[Stored records]
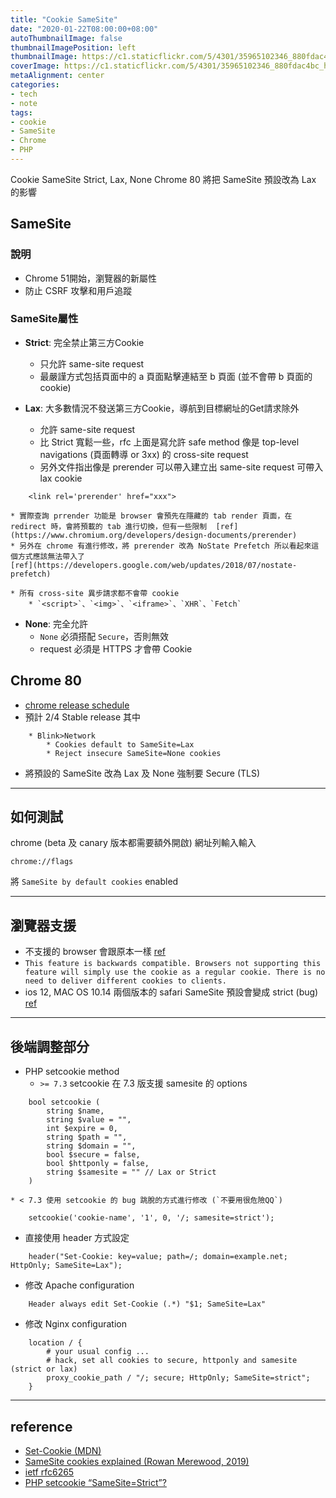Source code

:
 ```yaml
---
title: "Cookie SameSite"
date: "2020-01-22T08:00:00+08:00"
autoThumbnailImage: false
thumbnailImagePosition: left
thumbnailImage: https://c1.staticflickr.com/5/4301/35965102346_880fdac4bc_h.jpg
coverImage: https://c1.staticflickr.com/5/4301/35965102346_880fdac4bc_h.jpg
metaAlignment: center
categories:
- tech
- note
tags:
- cookie
- SameSite
- Chrome
- PHP
---
```

Cookie SameSite Strict, Lax, None
Chrome 80 將把 SameSite 預設改為 Lax 的影響
<!--more-->

## SameSite
### 說明
* Chrome 51開始，瀏覽器的新屬性
* 防止 CSRF 攻擊和用戶追蹤

### SameSite屬性
* **Strict**: 完全禁止第三方Cookie
    * 只允許 same-site request
    * 最嚴謹方式包括頁面中的 a 頁面點擊連結至 b 頁面 (並不會帶 b 頁面的 cookie)

* **Lax**: 大多數情況不發送第三方Cookie，導航到目標網址的Get請求除外
    * 允許 same-site request
    * 比 Strict 寬鬆一些，rfc 上面是寫允許 safe method 像是 top-level navigations (頁面轉導 or 3xx) 的 cross-site request
    * 另外文件指出像是 prerender 可以帶入建立出 same-site request 可帶入 lax cookie
```
    <link rel='prerender' href="xxx">
```

    * 實際查詢 prrender 功能是 browser 會預先在隱藏的 tab render 頁面，在 redirect 時，會將預載的 tab 進行切換，但有一些限制  [ref](https://www.chromium.org/developers/design-documents/prerender)
    * 另外在 chrome 有進行修改，將 prerender 改為 NoState Prefetch 所以看起來這個方式應該無法帶入了
    [ref](https://developers.google.com/web/updates/2018/07/nostate-prefetch)

    * 所有 cross-site 異步請求都不會帶 cookie
        * `<script>`、`<img>`、`<iframe>`、`XHR`、`Fetch`

* **None**: 完全允許
    * `None` 必須搭配 `Secure`，否則無效
    * request 必須是 HTTPS 才會帶 Cookie

## Chrome 80
* [chrome release schedule](https://www.chromestatus.com/features/schedule)
* 預計 2/4 Stable release 其中
```
    * Blink>Network
        * Cookies default to SameSite=Lax
        * Reject insecure SameSite=None cookies
```

* 將預設的 SameSite 改為 Lax 及 None 強制要 Secure (TLS)

-----
## 如何測試
chrome (beta 及 canary 版本都需要額外開啟)
網址列輸入輸入

	chrome://flags

將 `SameSite by default cookies` enabled

----
## 瀏覽器支援
* 不支援的 browser 會跟原本一樣 [ref](https://caniuse.com/#feat=same-site-cookie-attribute)
* `This feature is backwards compatible. Browsers not supporting this feature will simply use the cookie as a regular cookie. There is no need to deliver different cookies to clients.`
* ios 12, MAC OS 10.14 兩個版本的 safari SameSite 預設會變成 strict (bug) [ref](https://bugs.webkit.org/show_bug.cgi?id=198181)

----
## 後端調整部分

* PHP setcookie method
    * `>= 7.3` setcookie 在 7.3 版支援 samesite 的 options

```
    bool setcookie (
        string $name,
        string $value = "",
        int $expire = 0,
        string $path = "",
        string $domain = "",
        bool $secure = false,
        bool $httponly = false,
        string $samesite = "" // Lax or Strict
    )
```

    * < 7.3 使用 setcookie 的 bug 跳脫的方式進行修改 (`不要用很危險QQ`)

```
    setcookie('cookie-name', '1', 0, '/; samesite=strict');
```

* 直接使用 header 方式設定
```
    header("Set-Cookie: key=value; path=/; domain=example.net; HttpOnly; SameSite=Lax");
```

* 修改 Apache configuration
```
    Header always edit Set-Cookie (.*) "$1; SameSite=Lax"
```

* 修改 Nginx configuration

```
    location / {
        # your usual config ...
        # hack, set all cookies to secure, httponly and samesite (strict or lax)
        proxy_cookie_path / "/; secure; HttpOnly; SameSite=strict";
    }
```
-----
## reference
* [Set-Cookie (MDN)](https://developer.mozilla.org/en-US/docs/Web/HTTP/Headers/Set-Cookie)
* [SameSite cookies explained (Rowan Merewood, 2019)](https://web.dev/samesite-cookies-explained/)
* [ietf rfc6265](https://tools.ietf.org/html/draft-ietf-httpbis-rfc6265bis-03#section-5.3.7.1)
* [PHP setcookie “SameSite=Strict”?](https://stackoverflow.com/questions/39750906/php-setcookie-samesite-strict)
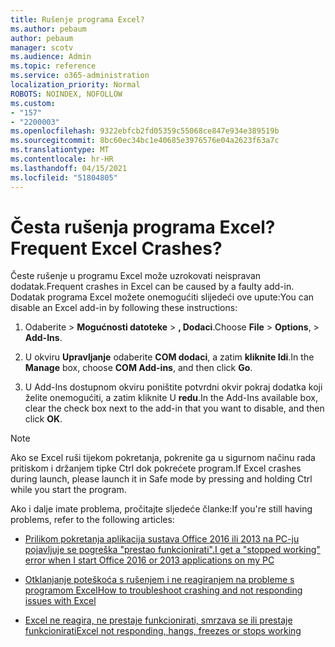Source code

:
 ```yaml
---
title: Rušenje programa Excel?
ms.author: pebaum
author: pebaum
manager: scotv
ms.audience: Admin
ms.topic: reference
ms.service: o365-administration
localization_priority: Normal
ROBOTS: NOINDEX, NOFOLLOW
ms.custom:
- "157"
- "2200003"
ms.openlocfilehash: 9322ebfcb2fd05359c55068ce847e934e389519b
ms.sourcegitcommit: 8bc60ec34bc1e40685e3976576e04a2623f63a7c
ms.translationtype: MT
ms.contentlocale: hr-HR
ms.lasthandoff: 04/15/2021
ms.locfileid: "51804805"
---
```

# <a name="frequent-excel-crashes"></a><span data-ttu-id="db392-102">Česta rušenja programa Excel?</span><span class="sxs-lookup"><span data-stu-id="db392-102">Frequent Excel Crashes?</span></span>

<span data-ttu-id="db392-103">Česte rušenje u programu Excel može uzrokovati neispravan dodatak.</span><span class="sxs-lookup"><span data-stu-id="db392-103">Frequent crashes in Excel can be caused by a faulty add-in.</span></span> <span data-ttu-id="db392-104">Dodatak programa Excel možete onemogućiti slijedeći ove upute:</span><span class="sxs-lookup"><span data-stu-id="db392-104">You can disable an Excel add-in by following these instructions:</span></span>
  
1. <span data-ttu-id="db392-105">Odaberite  \> **Mogućnosti datoteke** \> **, Dodaci**.</span><span class="sxs-lookup"><span data-stu-id="db392-105">Choose **File** \> **Options**, \> **Add-Ins**.</span></span>

2. <span data-ttu-id="db392-106">U okviru **Upravljanje** odaberite **COM dodaci**, a zatim **kliknite Idi**.</span><span class="sxs-lookup"><span data-stu-id="db392-106">In the **Manage** box, choose **COM Add-ins**, and then click **Go**.</span></span>

3. <span data-ttu-id="db392-107">U Add-Ins dostupnom okviru poništite potvrdni okvir pokraj dodatka koji želite onemogućiti, a zatim kliknite U **redu**.</span><span class="sxs-lookup"><span data-stu-id="db392-107">In the Add-Ins available box, clear the check box next to the add-in that you want to disable, and then click **OK**.</span></span>

> [!NOTE]
> <span data-ttu-id="db392-108">Ako se Excel ruši tijekom pokretanja, pokrenite ga u sigurnom načinu rada pritiskom i držanjem tipke Ctrl dok pokrećete program.</span><span class="sxs-lookup"><span data-stu-id="db392-108">If Excel crashes during launch, please launch it in Safe mode by pressing and holding Ctrl while you start the program.</span></span>
  
<span data-ttu-id="db392-109">Ako i dalje imate problema, pročitajte sljedeće članke:</span><span class="sxs-lookup"><span data-stu-id="db392-109">If you're still having problems, refer to the following articles:</span></span>
  
- [<span data-ttu-id="db392-110">Prilikom pokretanja aplikacija sustava Office 2016 ili 2013 na PC-ju pojavljuje se pogreška "prestao funkcionirati".</span><span class="sxs-lookup"><span data-stu-id="db392-110">I get a "stopped working" error when I start Office 2016 or 2013 applications on my PC</span></span>](https://support.office.com/article/52bd7985-4e99-4a35-84c8-2d9b8301a2fa.aspx)

- [<span data-ttu-id="db392-111">Otklanjanje poteškoća s rušenjem i ne reagiranjem na probleme s programom Excel</span><span class="sxs-lookup"><span data-stu-id="db392-111">How to troubleshoot crashing and not responding issues with Excel</span></span>](https://support.microsoft.com/help/2758592/how-to-troubleshoot-crashing-and-not-responding-issues-with-excel)

- [<span data-ttu-id="db392-112">Excel ne reagira, ne prestaje funkcionirati, smrzava se ili prestaje funkcionirati</span><span class="sxs-lookup"><span data-stu-id="db392-112">Excel not responding, hangs, freezes or stops working</span></span>](https://support.office.com/article/37e7d3c9-9e84-40bf-a805-4ca6853a1ff4.aspx)
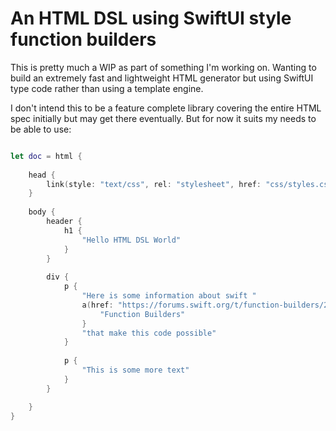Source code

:# An HTML DSL using SwiftUI style function builders

This is pretty much a WIP as part of something I'm working on. Wanting to build an extremely fast and lightweight HTML generator but using SwiftUI type code rather than using a template engine. 

I don't intend this to be a feature complete library covering the entire HTML spec initially but may get there eventually. But for now it suits my needs to be able to use:

```swift

let doc = html {
	
	head {
		link(style: "text/css", rel: "stylesheet", href: "css/styles.css")
	}
	
	body {
		header {
			h1 {
				"Hello HTML DSL World" 
			}
		}
		
		div {
			p {
				"Here is some information about swift "
				a(href: "https://forums.swift.org/t/function-builders/25167"){
					"Function Builders"
				}
				"that make this code possible"
			}
			
			p {
				"This is some more text"
			}
		}

	}
}
```

[function builders]: https://github.com/apple/swift-evolution/blob/9992cf3c11c2d5e0ea20bee98657d93902d5b174/proposals/XXXX-function-builders.md
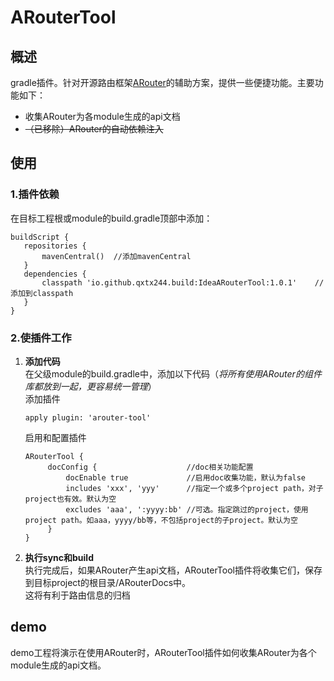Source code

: ﻿ARouterTool
===========

## **概述**
gradle插件。针对开源路由框架[ARouter](https://github.com/alibaba/ARouter)的辅助方案，提供一些便捷功能。主要功能如下：
+ 收集ARouter为各module生成的api文档
+ ~~（已移除）ARouter的自动依赖注入~~

## **使用**

### **1.插件依赖**
在目标工程根或module的build.gradle顶部中添加：
```
buildScript {
   repositories {
       mavenCentral()  //添加mavenCentral 
   } 
   dependencies {
       classpath 'io.github.qxtx244.build:IdeaARouterTool:1.0.1'    //添加到classpath
   }
}
```

### **2.使插件工作**
1. **添加代码**  
   在父级module的build.gradle中，添加以下代码（*将所有使用ARouter的组件库都放到一起，更容易统一管理*）  
   添加插件
   ```
   apply plugin: 'arouter-tool'
   ```
   启用和配置插件
   ```
   ARouterTool {
        docConfig {                    //doc相关功能配置
            docEnable true             //启用doc收集功能，默认为false       
            includes 'xxx', 'yyy'      //指定一个或多个project path，对子project也有效。默认为空
            excludes 'aaa', ':yyyy:bb' //可选。指定跳过的project，使用project path。如aaa，yyyy/bb等，不包括project的子project。默认为空       
        }           
   }
    ```
2. **执行sync和build**  
    执行完成后，如果ARouter产生api文档，ARouterTool插件将收集它们，保存到目标project的根目录/ARouterDocs中。  
    这将有利于路由信息的归档

## **demo**
demo工程将演示在使用ARouter时，ARouterTool插件如何收集ARouter为各个module生成的api文档。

• **Action item**
If a line of the entries contains "domain", it counts; give the total of such lines and nothing more.

• **Answer below**
2